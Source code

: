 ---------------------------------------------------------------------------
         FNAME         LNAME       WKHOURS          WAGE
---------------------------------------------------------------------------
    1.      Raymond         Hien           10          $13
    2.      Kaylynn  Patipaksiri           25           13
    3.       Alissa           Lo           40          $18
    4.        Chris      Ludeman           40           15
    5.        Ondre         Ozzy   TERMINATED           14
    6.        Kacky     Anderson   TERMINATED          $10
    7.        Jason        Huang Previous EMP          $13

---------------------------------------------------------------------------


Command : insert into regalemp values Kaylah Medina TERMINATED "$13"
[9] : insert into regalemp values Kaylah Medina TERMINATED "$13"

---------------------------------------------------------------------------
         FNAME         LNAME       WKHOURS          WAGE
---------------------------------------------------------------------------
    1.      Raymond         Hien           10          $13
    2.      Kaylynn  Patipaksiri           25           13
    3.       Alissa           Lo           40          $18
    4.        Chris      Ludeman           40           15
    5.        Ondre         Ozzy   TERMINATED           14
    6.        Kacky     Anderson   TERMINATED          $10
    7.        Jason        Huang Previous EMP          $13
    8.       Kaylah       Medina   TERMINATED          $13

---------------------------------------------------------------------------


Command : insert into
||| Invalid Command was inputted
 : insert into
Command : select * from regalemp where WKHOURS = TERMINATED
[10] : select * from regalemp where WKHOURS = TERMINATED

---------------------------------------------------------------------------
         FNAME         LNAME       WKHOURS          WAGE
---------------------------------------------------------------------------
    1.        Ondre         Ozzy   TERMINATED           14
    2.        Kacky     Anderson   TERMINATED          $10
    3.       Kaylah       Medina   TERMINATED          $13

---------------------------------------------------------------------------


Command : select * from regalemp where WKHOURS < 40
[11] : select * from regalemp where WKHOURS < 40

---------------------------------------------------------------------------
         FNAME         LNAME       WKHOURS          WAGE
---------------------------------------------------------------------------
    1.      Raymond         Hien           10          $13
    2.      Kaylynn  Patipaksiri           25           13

_Task item_
The entries above must be repeated word for word.

_Task solution_
Source code

: ---------------------------------------------------------------------------
         FNAME         LNAME       WKHOURS          WAGE
---------------------------------------------------------------------------
    1.      Raymond         Hien           10          $13
    2.      Kaylynn  Patipaksiri           25           13
    3.       Alissa           Lo           40          $18
    4.        Chris      Ludeman           40           15
    5.        Ondre         Ozzy   TERMINATED           14
    6.        Kacky     Anderson   TERMINATED          $10
    7.        Jason        Huang Previous EMP          $13

---------------------------------------------------------------------------


Command : insert into regalemp values Kaylah Medina TERMINATED "$13"
[9] : insert into regalemp values Kaylah Medina TERMINATED "$13"

---------------------------------------------------------------------------
         FNAME         LNAME       WKHOURS          WAGE
---------------------------------------------------------------------------
    1.      Raymond         Hien           10          $13
    2.      Kaylynn  Patipaksiri           25           13
    3.       Alissa           Lo           40          $18
    4.        Chris      Ludeman           40           15
    5.        Ondre         Ozzy   TERMINATED           14
    6.        Kacky     Anderson   TERMINATED          $10
    7.        Jason        Huang Previous EMP          $13
    8.       Kaylah       Medina   TERMINATED          $13

---------------------------------------------------------------------------


Command : insert into
||| Invalid Command was inputted
 : insert into
Command : select * from regalemp where WKHOURS = TERMINATED
[10] : select * from regalemp where WKHOURS = TERMINATED

---------------------------------------------------------------------------
         FNAME         LNAME       WKHOURS          WAGE
---------------------------------------------------------------------------
    1.        Ondre         Ozzy   TERMINATED           14
    2.        Kacky     Anderson   TERMINATED          $10
    3.       Kaylah       Medina   TERMINATED          $13

---------------------------------------------------------------------------


Command : select * from regalemp where WKHOURS < 40
[11] : select * from regalemp where WKHOURS < 40

---------------------------------------------------------------------------
         FNAME         LNAME       WKHOURS          WAGE
---------------------------------------------------------------------------
    1.      Raymond         Hien           10          $13
    2.      Kaylynn  Patipaksiri           25           13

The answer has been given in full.